When another task is woken up with the ttwu_do_wakeup, the duration of
the idle time is computed in there:

if (rq->idle_stamp) {
u64 delta = rq_clock(rq) - rq->idle_stamp;
u64 max = 2*sysctl_sched_migration_cost;

if (delta > max)
rq->avg_idle = max;
else
update_avg(&rq->avg_idle, delta);
rq->idle_stamp = 0;
}

Why is the 'delta' leveraged by 'max' ?

That has changed a little recently. I originally slammed avg_idle
itself straight to max to ensure that a bursty load would idle balance,
and not use stale data. If you start cross core switching at high
frequency, you'll still shut idle balancing quickly.

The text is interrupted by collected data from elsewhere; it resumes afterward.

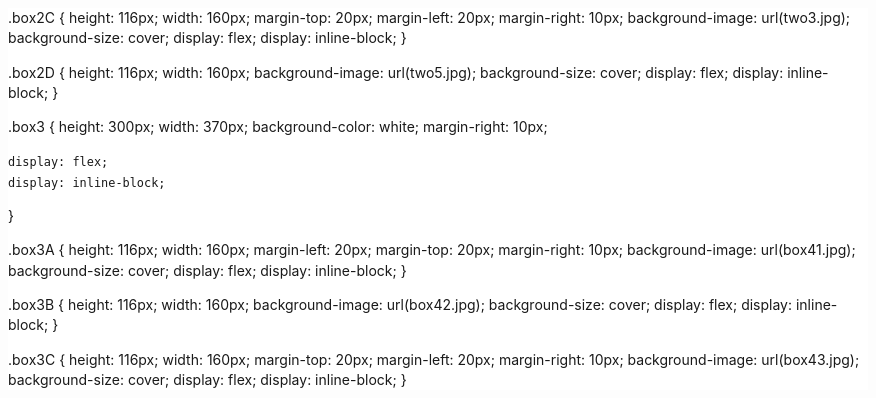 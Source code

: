 .box2C {
    height: 116px;
    width: 160px;
    margin-top: 20px;
    margin-left: 20px;
    margin-right: 10px;
    background-image: url(two3.jpg);
    background-size: cover;
    display: flex;
    display: inline-block;
}

.box2D {
    height: 116px;
    width: 160px;
    background-image: url(two5.jpg);
    background-size: cover;
    display: flex;
    display: inline-block;
}

.box3 {
    height: 300px;
    width: 370px;
    background-color: white;
    margin-right: 10px;
   
    display: flex;
    display: inline-block;
}


.box3A {
    height: 116px;
    width: 160px;
    margin-left: 20px;
    margin-top: 20px;
    margin-right: 10px;
    background-image: url(box41.jpg);
    background-size: cover;
    display: flex;
    display: inline-block;
}

.box3B {
    height: 116px;
    width: 160px;
    background-image: url(box42.jpg);
    background-size: cover;
    display: flex;
    display: inline-block;
}

.box3C {
    height: 116px;
    width: 160px;
    margin-top: 20px;
    margin-left: 20px;
    margin-right: 10px;
    background-image: url(box43.jpg);
    background-size: cover;
    display: flex;
    display: inline-block;
}
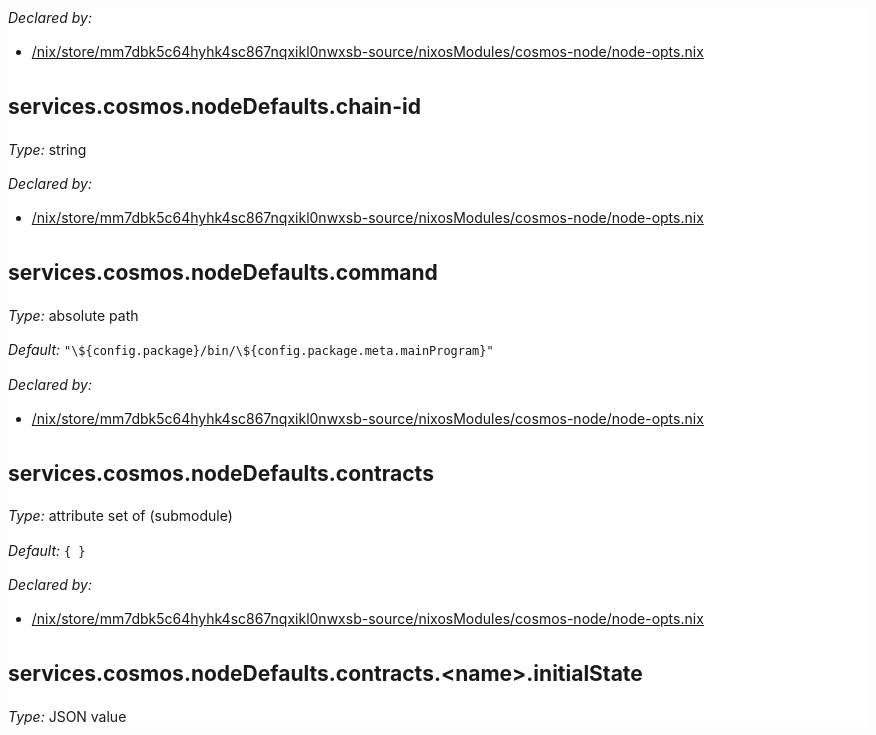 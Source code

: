 *Declared by:*
 - [/nix/store/mm7dbk5c64hyhk4sc867nqxikl0nwxsb-source/nixosModules/cosmos-node/node-opts\.nix](file:///nix/store/mm7dbk5c64hyhk4sc867nqxikl0nwxsb-source/nixosModules/cosmos-node/node-opts.nix)



## services\.cosmos\.nodeDefaults\.chain-id



*Type:*
string

*Declared by:*
 - [/nix/store/mm7dbk5c64hyhk4sc867nqxikl0nwxsb-source/nixosModules/cosmos-node/node-opts\.nix](file:///nix/store/mm7dbk5c64hyhk4sc867nqxikl0nwxsb-source/nixosModules/cosmos-node/node-opts.nix)



## services\.cosmos\.nodeDefaults\.command



*Type:*
absolute path



*Default:*
` "\${config.package}/bin/\${config.package.meta.mainProgram}" `

*Declared by:*
 - [/nix/store/mm7dbk5c64hyhk4sc867nqxikl0nwxsb-source/nixosModules/cosmos-node/node-opts\.nix](file:///nix/store/mm7dbk5c64hyhk4sc867nqxikl0nwxsb-source/nixosModules/cosmos-node/node-opts.nix)



## services\.cosmos\.nodeDefaults\.contracts



*Type:*
attribute set of (submodule)



*Default:*
` { } `

*Declared by:*
 - [/nix/store/mm7dbk5c64hyhk4sc867nqxikl0nwxsb-source/nixosModules/cosmos-node/node-opts\.nix](file:///nix/store/mm7dbk5c64hyhk4sc867nqxikl0nwxsb-source/nixosModules/cosmos-node/node-opts.nix)



## services\.cosmos\.nodeDefaults\.contracts\.\<name>\.initialState



*Type:*
JSON value
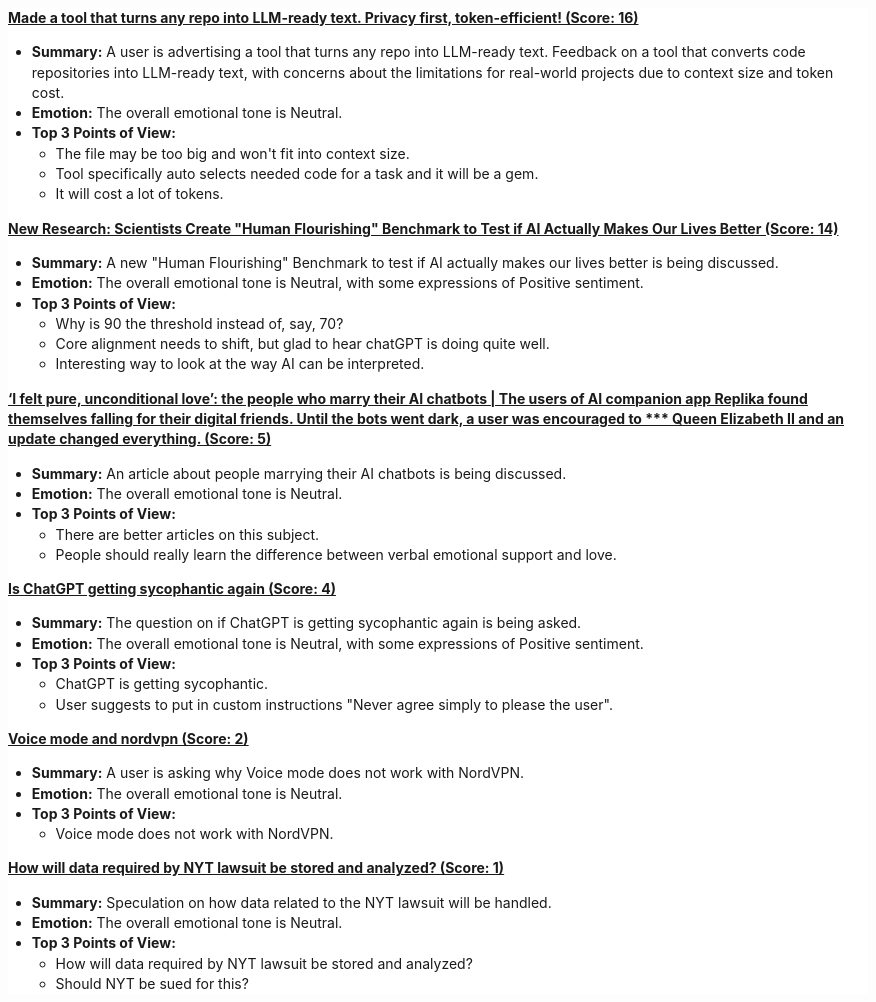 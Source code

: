 **[Made a tool that turns any repo into LLM-ready text. Privacy first, token-efficient! (Score: 16)](https://i.redd.it/9el4adtmuecf1.png)**
*  **Summary:** A user is advertising a tool that turns any repo into LLM-ready text. Feedback on a tool that converts code repositories into LLM-ready text, with concerns about the limitations for real-world projects due to context size and token cost.
*  **Emotion:** The overall emotional tone is Neutral.
*  **Top 3 Points of View:**
    *   The file may be too big and won't fit into context size.
    *   Tool specifically auto selects needed code for a task and it will be a gem.
    *   It will cost a lot of tokens.

**[New Research: Scientists Create "Human Flourishing" Benchmark to Test if AI Actually Makes Our Lives Better (Score: 14)](https://www.reddit.com/r/OpenAI/comments/1lxy6mr/new_research_scientists_create_human_flourishing/)**
*  **Summary:** A new "Human Flourishing" Benchmark to test if AI actually makes our lives better is being discussed.
*  **Emotion:** The overall emotional tone is Neutral, with some expressions of Positive sentiment.
*  **Top 3 Points of View:**
    *   Why is 90 the threshold instead of, say, 70?
    *   Core alignment needs to shift, but glad to hear chatGPT is doing quite well.
    *   Interesting way to look at the way AI can be interpreted.

**[‘I felt pure, unconditional love’: the people who marry their AI chatbots | The users of AI companion app Replika found themselves falling for their digital friends. Until the bots went dark, a user was encouraged to *** Queen Elizabeth II and an update changed everything. (Score: 5)](https://www.theguardian.com/tv-and-radio/2025/jul/12/i-felt-pure-unconditional-love-the-people-who-marry-their-ai-chatbots)**
*  **Summary:** An article about people marrying their AI chatbots is being discussed.
*  **Emotion:** The overall emotional tone is Neutral.
*  **Top 3 Points of View:**
    *   There are better articles on this subject.
    *   People should really learn the difference between verbal emotional support and love.

**[Is ChatGPT getting sycophantic again (Score: 4)](https://www.reddit.com/r/OpenAI/comments/1lxux9i/is_chatgpt_getting_sycophantic_again/)**
*  **Summary:** The question on if ChatGPT is getting sycophantic again is being asked.
*  **Emotion:** The overall emotional tone is Neutral, with some expressions of Positive sentiment.
*  **Top 3 Points of View:**
    *   ChatGPT is getting sycophantic.
    *   User suggests to put in custom instructions "Never agree simply to please the user".

**[Voice mode and nordvpn (Score: 2)](https://www.reddit.com/r/OpenAI/comments/1ly4c3x/voice_mode_and_nordvpn/)**
*  **Summary:** A user is asking why Voice mode does not work with NordVPN.
*  **Emotion:** The overall emotional tone is Neutral.
*  **Top 3 Points of View:**
    *   Voice mode does not work with NordVPN.

**[How will data required by NYT lawsuit be stored and analyzed? (Score: 1)](https://www.reddit.com/r/OpenAI/comments/1ly3m7d/how_will_data_required_by_nyt_lawsuit_be_stored/)**
*  **Summary:** Speculation on how data related to the NYT lawsuit will be handled.
*  **Emotion:** The overall emotional tone is Neutral.
*  **Top 3 Points of View:**
    *   How will data required by NYT lawsuit be stored and analyzed?
    *   Should NYT be sued for this?
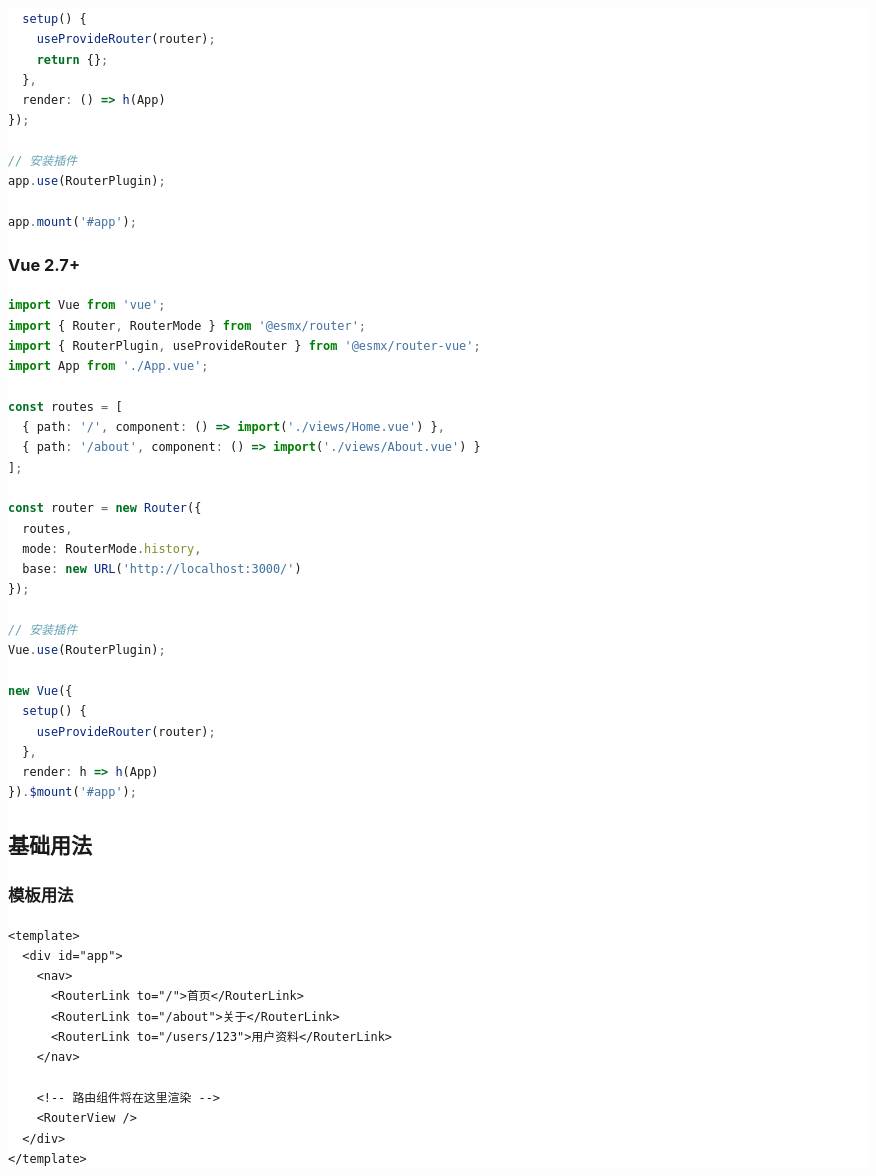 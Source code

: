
 ```typescript
  setup() {
    useProvideRouter(router);
    return {};
  },
  render: () => h(App)
});

// 安装插件
app.use(RouterPlugin);

app.mount('#app');
```

### Vue 2.7+

```typescript
import Vue from 'vue';
import { Router, RouterMode } from '@esmx/router';
import { RouterPlugin, useProvideRouter } from '@esmx/router-vue';
import App from './App.vue';

const routes = [
  { path: '/', component: () => import('./views/Home.vue') },
  { path: '/about', component: () => import('./views/About.vue') }
];

const router = new Router({ 
  routes,
  mode: RouterMode.history,
  base: new URL('http://localhost:3000/')
});

// 安装插件
Vue.use(RouterPlugin);

new Vue({
  setup() {
    useProvideRouter(router);
  },
  render: h => h(App)
}).$mount('#app');
```

## 基础用法

### 模板用法

```vue
<template>
  <div id="app">
    <nav>
      <RouterLink to="/">首页</RouterLink>
      <RouterLink to="/about">关于</RouterLink>
      <RouterLink to="/users/123">用户资料</RouterLink>
    </nav>
    
    <!-- 路由组件将在这里渲染 -->
    <RouterView />
  </div>
</template>
```
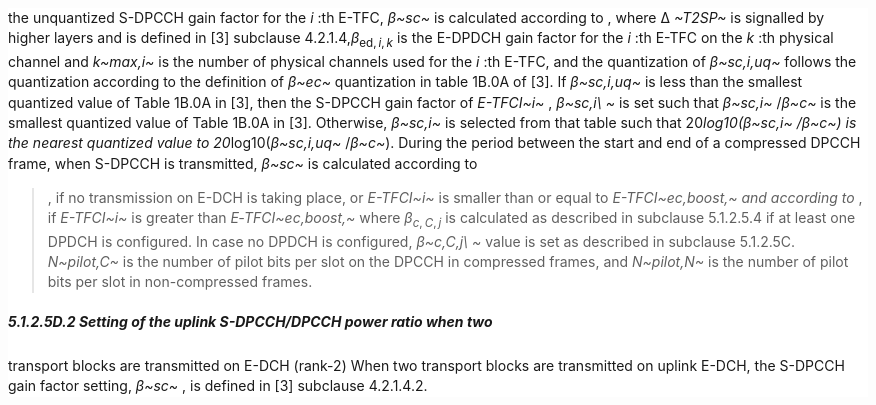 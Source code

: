 the unquantized S-DPCCH gain factor for the _i_ :th E-TFC, _β~sc~_ is
calculated according to
,
where ∆ _~T2SP~_ is signalled by higher layers and is defined in [3] subclause
4.2.1.4,$\beta_{\text{ed},i,k}$ is the E-DPDCH gain factor for the _i_ :th
E-TFC on the _k_ :th physical channel and _k~max,i~_ is the number of physical
channels used for the _i_ :th E-TFC, and the quantization of _β~sc,i,uq~_
follows the quantization according to the definition of _β~ec~_ quantization
in table 1B.0A of [3].
If _β~sc,i,uq~_ is less than the smallest quantized value of Table 1B.0A in
[3], then the S-DPCCH gain factor of _E-TFCI~i~_ , _β~sc,i\ ~_ is set such
that _β~sc,i~_ /_β~c~_ is the smallest quantized value of Table 1B.0A in [3].
Otherwise, _β~sc,i~_ is selected from that table such that 20*log10(_β~sc,i~_
/_β~c~_) is the nearest quantized value to 20*log10(_β~sc,i,uq~_ /_β~c~_).
During the period between the start and end of a compressed DPCCH frame, when
S-DPCCH is transmitted, _β~sc~_ is calculated according to
> ,
if no transmission on E-DCH is taking place, or _E-TFCI~i~_ is smaller than or
equal to _E-TFCI~ec,boost,~_
_and according to_
, if _E-TFCI~i~_ is greater than _E‑TFCI~ec,boost,~_
where $\beta_{c,C,j}$ is calculated as described in subclause 5.1.2.5.4 if at
least one DPDCH is configured. In case no DPDCH is configured, _β~c,C,j\ ~_
value is set as described in subclause 5.1.2.5C. _N~pilot,C~_ is the number of
pilot bits per slot on the DPCCH in compressed frames, and _N~pilot,N~_ is the
number of pilot bits per slot in non-compressed frames.
##### 5.1.2.5D.2 Setting of the uplink S-DPCCH/DPCCH power ratio when two
transport blocks are transmitted on E-DCH (rank-2)
When two transport blocks are transmitted on uplink E-DCH, the S-DPCCH gain
factor setting, _β~sc~_ , is defined in [3] subclause 4.2.1.4.2.
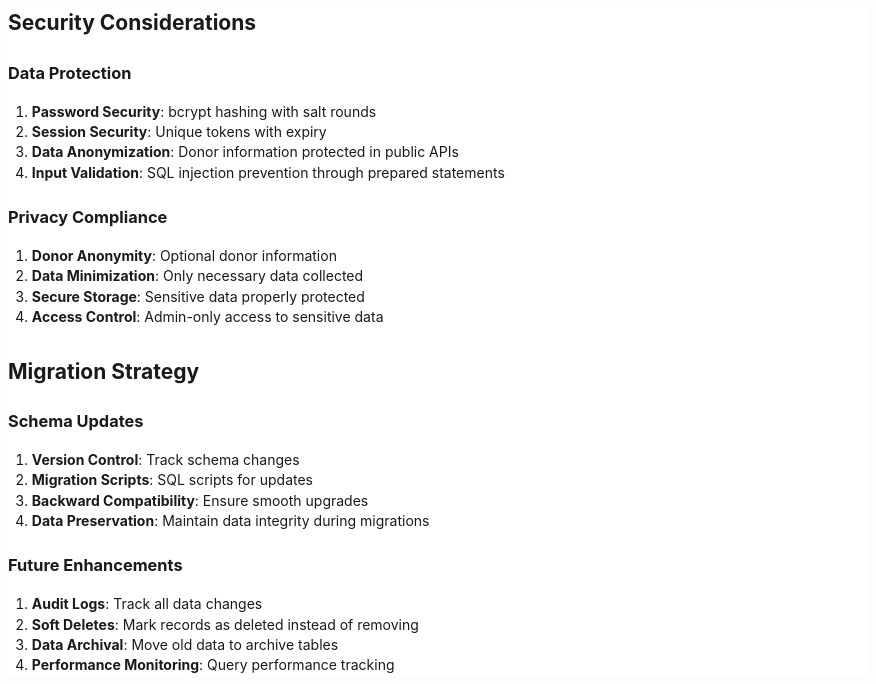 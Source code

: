 ## Security Considerations

### Data Protection

1. **Password Security**: bcrypt hashing with salt rounds
2. **Session Security**: Unique tokens with expiry
3. **Data Anonymization**: Donor information protected in public APIs
4. **Input Validation**: SQL injection prevention through prepared statements

### Privacy Compliance

1. **Donor Anonymity**: Optional donor information
2. **Data Minimization**: Only necessary data collected
3. **Secure Storage**: Sensitive data properly protected
4. **Access Control**: Admin-only access to sensitive data

## Migration Strategy

### Schema Updates

1. **Version Control**: Track schema changes
2. **Migration Scripts**: SQL scripts for updates
3. **Backward Compatibility**: Ensure smooth upgrades
4. **Data Preservation**: Maintain data integrity during migrations

### Future Enhancements

1. **Audit Logs**: Track all data changes
2. **Soft Deletes**: Mark records as deleted instead of removing
3. **Data Archival**: Move old data to archive tables
4. **Performance Monitoring**: Query performance tracking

Ok, thanks for the explanation.

I think I am a bit puzzled with the 'idle_avg' name. I am guessing the semantic of this variable is "how long this cpu has been idle".

The idle duration, with the no_hz, could be long, several seconds if the work queues have been migrated and if the timer affinity is set to another cpu. So if we fall in this case and there is a burst of activity + micro-idle and idle_avg is not leverage to max, it will stay high during an amount of time, thus pulling tasks at each micro idle period, right ?

3. And finally the function update_avg does:

s64 diff = sample - *avg;
*avg += diff >> 3;

Why is diff >> 3 used instead of the number of values ?

Ingo's quick like bunny smooth average.

Yeah, average computation on-the-fly. But why 'divide by 8' ? (Cc'ed Ingo).

Thanks for taking the time to answer.